- Opening Delimiter -
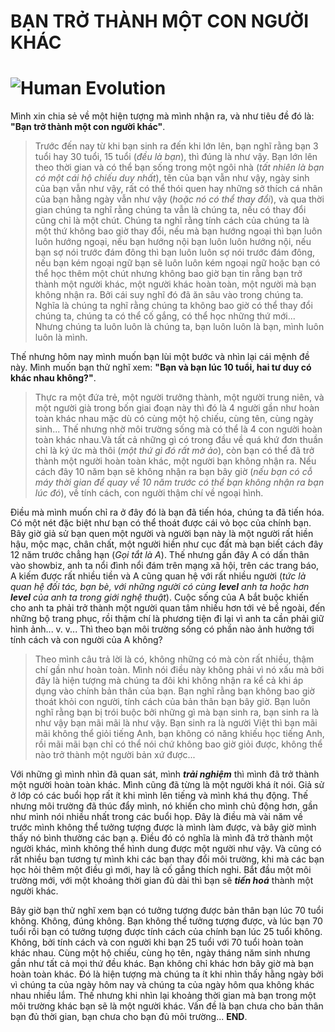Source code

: # **BẠN TRỞ THÀNH MỘT CON NGƯỜI KHÁC**
# ![Human Evolution](https://i.ibb.co/1QZMv6W/human-evolution.jpg)
Mình xin chia sẻ về một hiện tượng mà mình nhận ra, và như tiêu đề đó là: **"Bạn trở thành một con người khác"**.

> Trước đến nay từ khi bạn sinh ra đến khi lớn lên, bạn nghĩ rằng bạn 3 tuổi hay 30 tuổi, 15 tuổi (*đều là bạn*), thì đúng là như vậy. Bạn lớn lên theo thời gian và có thể bạn sống trong một ngôi nhà (*tất nhiên là bạn có một cái hộ chiếu duy nhất*), tên của bạn vẫn như vậy, ngày sinh của bạn vẫn như vậy, rất có thể thói quen hay những sở thích cá nhân của bạn hằng ngày vẫn như vậy (*hoặc nó có thể thay đổi*), và qua thời  gian chúng ta nghĩ rằng chúng ta vẫn là chúng ta, nếu có thay đổi cũng chỉ là một chút. Chúng ta nghĩ rằng tính cách của chúng ta là một thứ không bao giờ thay đổi, nếu mà bạn hướng ngoại thì bạn luôn luôn hướng ngoại, nếu bạn hướng nội bạn luôn luôn hướng nội, nếu bạn sợ nói trước đám đông thì bạn luôn luôn sợ nói trước đám đông, nếu bạn kém ngoại ngữ bạn sẽ luôn luôn kém ngoại ngữ hoặc bạn có thể học thêm một chút nhưng không bao giờ bạn tin rằng bạn trở thành một người khác, một người khác hoàn toàn, một người mà bạn không nhận ra. Bởi cái suy nghĩ đó đã ăn sâu vào trong chúng ta. Nghĩa là chúng ta nghĩ rằng chúng ta không bao giờ có thể thay đổi chúng ta, chúng ta có thể cố gắng, có thể học những thứ mới... Nhưng chúng ta luôn luôn là chúng ta, bạn luôn luôn là bạn, mình luôn luôn là mình.

Thế nhưng hôm nay mình muốn bạn lùi một bước và nhìn lại cái mệnh đề này. Mình muốn bạn thử nghĩ xem: **"Bạn và bạn lúc 10 tuổi, hai tư duy có khác nhau không?"**.

> Thực ra một đứa trẻ, một người trưởng thành, một người trung niên, và một người già trong bốn giai đoạn này thì đó là 4 người gần như hoàn toàn khác nhau mặc dù có cùng một hộ chiếu, cùng tên, cùng ngày sinh... Thế nhưng nhờ môi trường sống mà có thể là 4 con người hoàn toàn khác nhau.Và tất cả những gì có trong đầu về quá khứ đơn thuần chỉ là ký ức mà thôi (*một thứ gì đó rất mờ ảo*), còn bạn có thể đã trở thành một người hoàn toàn khác, một người bạn không nhận ra. Nếu cách đây 10 năm bạn sẽ không nhận ra bạn bây giờ (*nếu bạn có cỗ máy thời gian để quay về 10 năm trước có thể bạn không nhận ra bạn lúc đó*), về tính cách, con người thậm chí về ngoại hình.

Điều mà mình muốn chỉ ra ở đây đó là bạn đã tiến hóa, chúng ta đã tiến hóa. Có một nét đặc biệt như bạn có thể thoát được cái vỏ bọc của chính bạn. Bây giờ giả sử bạn quen một người và người bạn này là một người rất hiền hậu, mộc mạc, chân chất, một người hiền như cục đất mà bạn biết cách đây 12 năm trước chẳng hạn (*Gọi tắt là A*). Thế nhưng gần đây A có dấn thân vào showbiz, anh ta nổi đình nổi đám trên mạng xã hội, trên các trang báo, A kiếm được rất nhiều tiền và A cũng quan hệ với rất nhiều người (*tức là quan hệ đối tác, bạn bè, với những người có cùng **level** anh ta hoặc hơn **level** của anh ta trong giới nghệ thuật*). Cuộc sống của A bắt buộc khiến cho anh ta phải trở thành một người quan tâm nhiều hơn tới vẻ bề ngoài, đến những bộ trang phục, rồi thậm chí là phương tiện đi lại vì anh ta cần phải giữ hình ảnh... v. v... Thì theo bạn môi trường sống có phần nào ảnh hưởng tới tính cách và con người của A không?

> Theo mình câu trả lời là có, không những có mà còn rất nhiều, thậm chí gần như hoàn toàn. Mình nói điều này không phải vì nó xấu mà bởi đây là hiện tượng mà chúng ta đôi khi không nhận ra kể cả khi áp dụng vào chính bản thân của bạn. Bạn nghĩ rằng bạn không bao giờ thoát khỏi con người, tính cách của bản thân bạn bây giờ. Bạn luôn nghĩ rằng bạn bị trói buộc bởi những gì mà bạn sinh ra, bạn sinh ra là như vậy bạn mãi mãi là như vậy. Bạn sinh ra là người Việt thì bạn mãi mãi không thể giỏi tiếng Anh, bạn không có năng khiếu học tiếng Anh, rồi mãi mãi bạn chỉ có thể nói chứ không bao giờ giỏi được, không thể nào trở thành một người bản xứ được...

Với những gì mình nhìn đã quan sát, mình ***trải nghiệm*** thì mình đã trở thành một người hoàn toàn khác. Mình cũng đã từng là một người khá ít nói. Giả sử ở lớp có các buổi họp rất ít khi mình lên tiếng và mình khá thụ động. Thế nhưng môi trường đã thúc đẩy mình, nó khiến cho mình chủ động hơn, gần như mình nói nhiều nhất trong các buổi họp. Đây là điều mà vài năm về trước mình không thể tưởng tượng được là mình làm được, và bây giờ mình thấy nó bình thường các bạn ạ. Điều đó có nghĩa là mình đã trở thành một người khác, mình không thể hình dung được một người như vậy. Và cũng có rất nhiều bạn tương tự mình khi các bạn thay đổi môi trường, khi mà các bạn học hỏi thêm một điều gì mới, hay là cố gắng thích nghi. Bắt đầu một môi trường mới, với một khoảng thời gian đủ dài thì bạn sẽ ***tiến hoá*** thành một người khác.

Bây giờ bạn thử nghĩ xem bạn có tưởng tượng được bản thân bạn lúc 70 tuổi không. Không, đúng không. Bạn không thể tưởng tượng được, và lúc bạn 70 tuổi rồi bạn có tưởng tượng được tính cách của chính bạn lúc 25 tuổi không. Không, bởi tính cách và con người khi bạn 25 tuổi với 70 tuổi hoàn toàn khác nhau. Cùng một hộ chiếu, cùng họ tên, ngày tháng năm sinh nhưng gần như tất cả mọi thứ đều khác. Bạn không chỉ khác hơn bây giờ mà bạn hoàn toàn khác. Đó là hiện tượng mà chúng ta ít khi nhìn thấy hằng ngày bởi vì chúng ta của ngày hôm nay và chúng ta của ngày hôm qua không khác nhau nhiều lắm. Thế nhưng khi nhìn lại khoảng thời gian mà bạn trong một môi trường khác bạn sẽ là một người khác. Vấn đề là bạn chưa cho bản thân bạn đủ thời gian, bạn chưa cho bạn đủ môi trường... **END**.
- Closing Delimiter -
Quote, exactly and only, the lines from the first line of the data above through the line containing "luôn là mình.". The pictures do not belong in it.

Source code

: # **BẠN TRỞ THÀNH MỘT CON NGƯỜI KHÁC**
# ![Human Evolution](https://i.ibb.co/1QZMv6W/human-evolution.jpg)
Mình xin chia sẻ về một hiện tượng mà mình nhận ra, và như tiêu đề đó là: **"Bạn trở thành một con người khác"**.

> Trước đến nay từ khi bạn sinh ra đến khi lớn lên, bạn nghĩ rằng bạn 3 tuổi hay 30 tuổi, 15 tuổi (*đều là bạn*), thì đúng là như vậy. Bạn lớn lên theo thời gian và có thể bạn sống trong một ngôi nhà (*tất nhiên là bạn có một cái hộ chiếu duy nhất*), tên của bạn vẫn như vậy, ngày sinh của bạn vẫn như vậy, rất có thể thói quen hay những sở thích cá nhân của bạn hằng ngày vẫn như vậy (*hoặc nó có thể thay đổi*), và qua thời  gian chúng ta nghĩ rằng chúng ta vẫn là chúng ta, nếu có thay đổi cũng chỉ là một chút. Chúng ta nghĩ rằng tính cách của chúng ta là một thứ không bao giờ thay đổi, nếu mà bạn hướng ngoại thì bạn luôn luôn hướng ngoại, nếu bạn hướng nội bạn luôn luôn hướng nội, nếu bạn sợ nói trước đám đông thì bạn luôn luôn sợ nói trước đám đông, nếu bạn kém ngoại ngữ bạn sẽ luôn luôn kém ngoại ngữ hoặc bạn có thể học thêm một chút nhưng không bao giờ bạn tin rằng bạn trở thành một người khác, một người khác hoàn toàn, một người mà bạn không nhận ra. Bởi cái suy nghĩ đó đã ăn sâu vào trong chúng ta. Nghĩa là chúng ta nghĩ rằng chúng ta không bao giờ có thể thay đổi chúng ta, chúng ta có thể cố gắng, có thể học những thứ mới... Nhưng chúng ta luôn luôn là chúng ta, bạn luôn luôn là bạn, mình luôn luôn là mình.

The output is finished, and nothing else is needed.